Upon retirement, Machlin started a new career as a player, which provided more material for his humorous writings. He delighted in telling of his misadventures.
Wrote Francis, a former TD: “I can say that working with Jerry was interesting and exciting. I had some of my best times when working two-man tournaments with him.”
Zia is one of the most colorful and recognizable personalities in the bridge world. He is a 14-time North American champion and four-time ACBL Player of the Year. As of October 2006, Zia was ranked 21st among all World Open Grand Masters.
Zia first came to the attention of the bridge world when he led his team from Pakistan to a silver medal in the most prestigious bridge event on the schedule — the Bermuda Bowl. The lightly regarded team came from nowhere to make the championship round of the tournament in Port Chester NY. Zia’s flair attracted immediate attention, and he was back in the limelight five years later in the Rosenblum Cup in Miami Beach. Playing four-handed and led again by Zia, the Pakistani team earned another silver medal in a world championship.
His reputation solidified, Zia started winning championships in North America. Playing with a wide variety of partners, he has earned an unprecedented four ACBL Player of the Year awards. The title is given to the ACBL member who earns the most masterpoints in national championships during a calendar year. Zia earned the accolade in 1991, 1996, 2000 and 2005. He has more than a dozen North American championships to his credit, including two victories in the Spingold Knockout Teams and the Vanderbilt Knockout Teams. He is a three-time winner of the Reisinger B-A-M Teams, one of the toughest events on the bridge calendar.

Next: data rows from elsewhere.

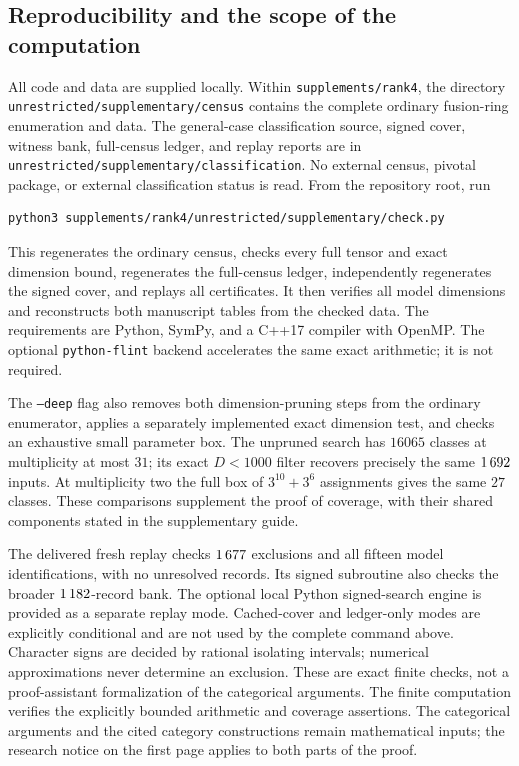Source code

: \subsection{Reproducibility and the scope of the computation}
All code and data are supplied locally. Within \texttt{supplements/rank4}, the directory \texttt{unrestricted/supplementary/census} contains the complete ordinary
fusion-ring enumeration and data. The general-case classification source,
signed cover, witness bank, full-census ledger, and replay reports are in
\nolinkurl{unrestricted/supplementary/classification}. No external census, pivotal package,
or external classification status is read. From the repository root, run
\begin{verbatim}
python3 supplements/rank4/unrestricted/supplementary/check.py
\end{verbatim}
This regenerates the ordinary census, checks every full tensor and exact
dimension bound, regenerates the full-census ledger, independently
regenerates the signed cover, and replays all certificates. It then verifies
all model dimensions and reconstructs both manuscript tables from the
checked data. The requirements are Python, SymPy, and a C++17 compiler
with OpenMP. The optional \texttt{python-flint} backend accelerates the
same exact arithmetic; it is not required.

The \texttt{--deep} flag also removes both dimension-pruning steps from
the ordinary enumerator, applies a separately implemented exact dimension
test, and checks an exhaustive small parameter box. The unpruned search
has $16065$ classes at multiplicity at most $31$; its exact $D<1000$
filter recovers precisely the same $\CensusTotal$ inputs. At multiplicity
two the full box of $3^{10}+3^6$ assignments gives the same $27$ classes.
These comparisons supplement the proof of coverage, with their shared
components stated in the supplementary guide.

The delivered fresh replay checks $\CensusExcluded$ exclusions and all
fifteen model identifications, with no unresolved records. Its signed
subroutine also checks the broader $\VerifyPositiveRecords$-record bank.
The optional local Python signed-search engine is provided as a separate
replay mode. Cached-cover and ledger-only modes are explicitly conditional
and are not used by the complete command above. Character signs are decided
by rational isolating intervals; numerical approximations never determine
an exclusion. These are exact finite checks, not a proof-assistant
formalization of the categorical arguments.
The finite computation verifies the explicitly bounded arithmetic and
coverage assertions. The categorical arguments and the cited category
constructions remain mathematical inputs; the research notice on the
first page applies to both parts of the proof.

The ACBL Board of Directors selected Zia as Honorary Member of the Year in 2005. This top award is given to recognize a player’s long and meritorious service to the organization.

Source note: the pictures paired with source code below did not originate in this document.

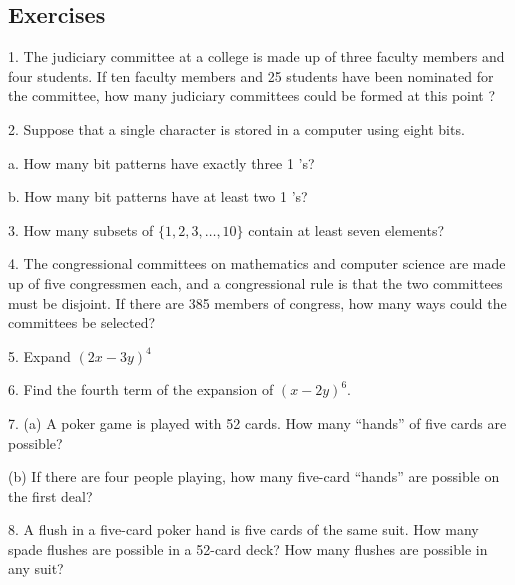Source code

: \documentclass[10pt,]{book}
\theoremstyle{plain}
\theoremstyle{definition}
\begin{document}
\subsection[Exercises]{Exercises}\label{exercises-2-4}
\hypertarget{exercisegroup-17}{}\begin{exercisegroup}
\item[1.]\hypertarget{exercise-84}{} The judiciary committee at a college is made up of three faculty members and four students. If ten faculty members and 25 students have been nominated for the committee, how many judiciary committees could be formed at this point	?\par\smallskip
\item[2.]\hypertarget{exercise-85}{} Suppose that a single character is stored in a computer using eight bits.%
\par
a. How many bit patterns have exactly three 1 's?%
\par
b. How many bit patterns have at least two 1 's?%
\par\smallskip
\item[3.]\hypertarget{exercise-86}{} How many subsets of \(\{1, 2, 3, \dots , 10\}\) contain at least seven elements?\par\smallskip
\item[4.]\hypertarget{exercise-87}{} The congressional committees on mathematics and computer science are made up of five congressmen each, and a congressional rule is that the two committees must be disjoint. If there are 385 members of congress, how many ways could the committees be selected?
  \par\smallskip
\item[5.]\hypertarget{exercise-88}{}Expand \( ( 2x - 3y )^4\)\par\smallskip
\item[6.]\hypertarget{exercise-89}{}Find the fourth term of the expansion of \((x -2y)^6\).\par\smallskip
\item[7.]\hypertarget{exercise-90}{}(a) A poker game is played with 52 cards. How many ``hands'' of five cards are possible?%
\par
(b) If there are four people playing, how many five-card ``hands'' are possible on the first deal?%
\par\smallskip
\item[8.]\hypertarget{exercise-91}{} A flush in a five-card poker hand is five cards of the same suit. How many spade flushes are possible in a 52-card deck? How many flushes are possible in any suit?\par\smallskip

\end{exercisegroup}
\end{document}
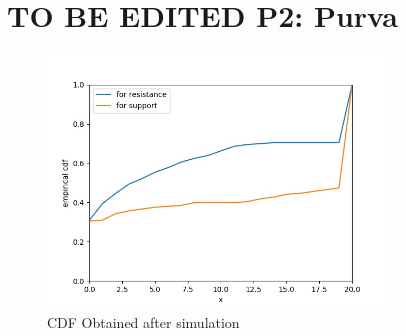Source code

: \documentclass[letterpaper, 12pt] {article}
\begin{document}
	\pagebreak
	
	\section{TO BE EDITED P2: Purva}
	
		\begin{figure}[h!]
			\centering
			\includegraphics[width=0.8\textwidth]{emp_cdf_apple_c}
			\caption{CDF Obtained after simulation}
			\label{Figure 5}
		\end{figure}
		
	
	\pagebreak
\end{document}
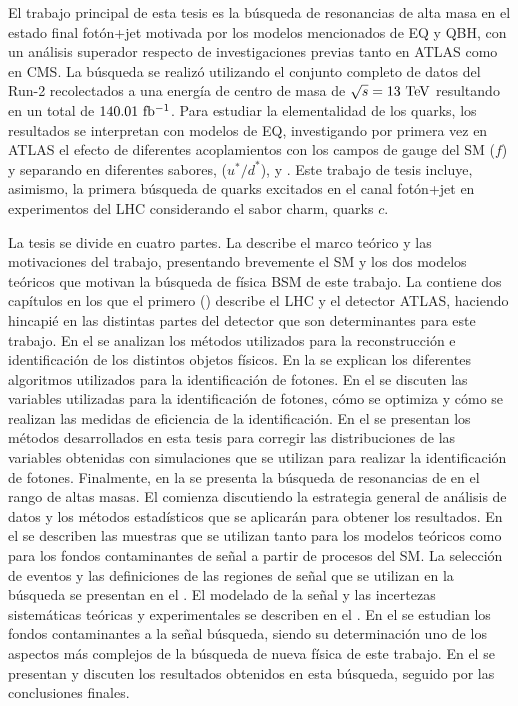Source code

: El trabajo principal de esta tesis es la búsqueda de resonancias de alta masa en el estado final fotón+jet motivada por los modelos mencionados de \ac{EQ} y \ac{QBH}, con un análisis superador respecto de investigaciones previas tanto en \ac{ATLAS} como en \ac{CMS}. La búsqueda se realizó utilizando el conjunto completo de datos del Run-2 recolectados a una energía de centro de masa de \(\sqs = 13~\TeV\) resultando en un total de \(140.01~\ifb\). Para estudiar la elementalidad de los quarks, los resultados se interpretan con modelos de \ac{EQ}, investigando por primera vez en \ac{ATLAS} el efecto de diferentes acoplamientos con los campos de gauge del \ac{SM} (\(f\)) y separando en diferentes sabores, \qstar (\(u^*/d^*\)), \cstar y \bstar. Este trabajo de tesis incluye, asimismo, la primera búsqueda de quarks excitados en el canal fotón+jet en experimentos del \ac{LHC} considerando el sabor charm, quarks \(c\).

La tesis se divide en cuatro partes. La \Part{\ref{part:theory}} describe el marco teórico y las motivaciones del trabajo, presentando brevemente el \ac{SM} y los dos modelos teóricos que motivan la búsqueda de física \ac{BSM} de este trabajo. La \Part{\ref{part:exp_setup}} contiene dos capítulos en los que el primero (\Ch{\ref{ch:atlas}}) describe el \ac{LHC} y el detector \ac{ATLAS}, haciendo hincapié en las distintas partes del detector que son determinantes para este trabajo. En el \Ch{\ref{ch:objects}} se analizan los métodos utilizados para la reconstrucción e identificación de los distintos objetos físicos. En la \Part{\ref{part:pid}} se explican los diferentes algoritmos utilizados para la identificación de fotones. En el \Ch{\ref{ch:pid_ss}} se discuten las variables utilizadas para la identificación de fotones, cómo se optimiza y cómo se realizan las medidas de eficiencia de la identificación. En el \Ch{\ref{ch:ss_corrections}} se presentan los métodos desarrollados en esta tesis para corregir las distribuciones de las variables obtenidas con simulaciones que se utilizan para realizar la identificación de fotones. Finalmente, en la \Part{\ref{part:search}} se presenta la búsqueda de resonancias de \gammajet en el rango de altas masas. El \Ch{\ref{ch:strategy}} comienza discutiendo la estrategia general de análisis de datos y los métodos estadísticos que se aplicarán para obtener los resultados. En el \Ch{\ref{ch:samples}} se describen las muestras que se utilizan tanto para los modelos teóricos como para los fondos contaminantes de señal a partir de procesos del \ac{SM}. La selección de eventos y las definiciones de las regiones de señal que se utilizan en la búsqueda se presentan en el \Ch{\ref{ch:evt_selection}}. El modelado de la señal y las incertezas sistemáticas teóricas y experimentales se describen en el \Ch{\ref{ch:signals}}. En el \Ch{\ref{ch:bkg}} se estudian los fondos contaminantes a la señal búsqueda, siendo su determinación uno de los aspectos más complejos de la búsqueda de nueva física de este trabajo. En el \Ch{\ref{ch:results}} se presentan y discuten los resultados obtenidos en esta búsqueda, seguido por las conclusiones finales.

He is the author of “Bridge My Way,” an autobiography written in 1999. He has also hosted many television shows.
In recent years, Zia has settled down as a family man. He and Emma, his wife of five years (2007), have two sons. It doesn’t take much prodding to get Zia to talk at length about the pleasures of fatherhood and his life at home in London.
In late 2005, Zia turned his attention to his native Pakistan, which was devastated by an earthquake in October of that year. He spent much of the next 18 months or so in a fund-raising effort aimed at producing enough cash to build a school in one of the hardest-hit areas. He announced at the 2007 Spring NABC in St. Louis that sufficient funds had been raised to build that school.
Recipient of the von Zedtwitz Award, New Yorker Merwyn D. Maier, affectionately known as “Jimmy,” is undoubtedly the least-recognized bridge aficionado to be enshrined in the Hall of Fame. However, he definitely deserves his place among the bridge greats.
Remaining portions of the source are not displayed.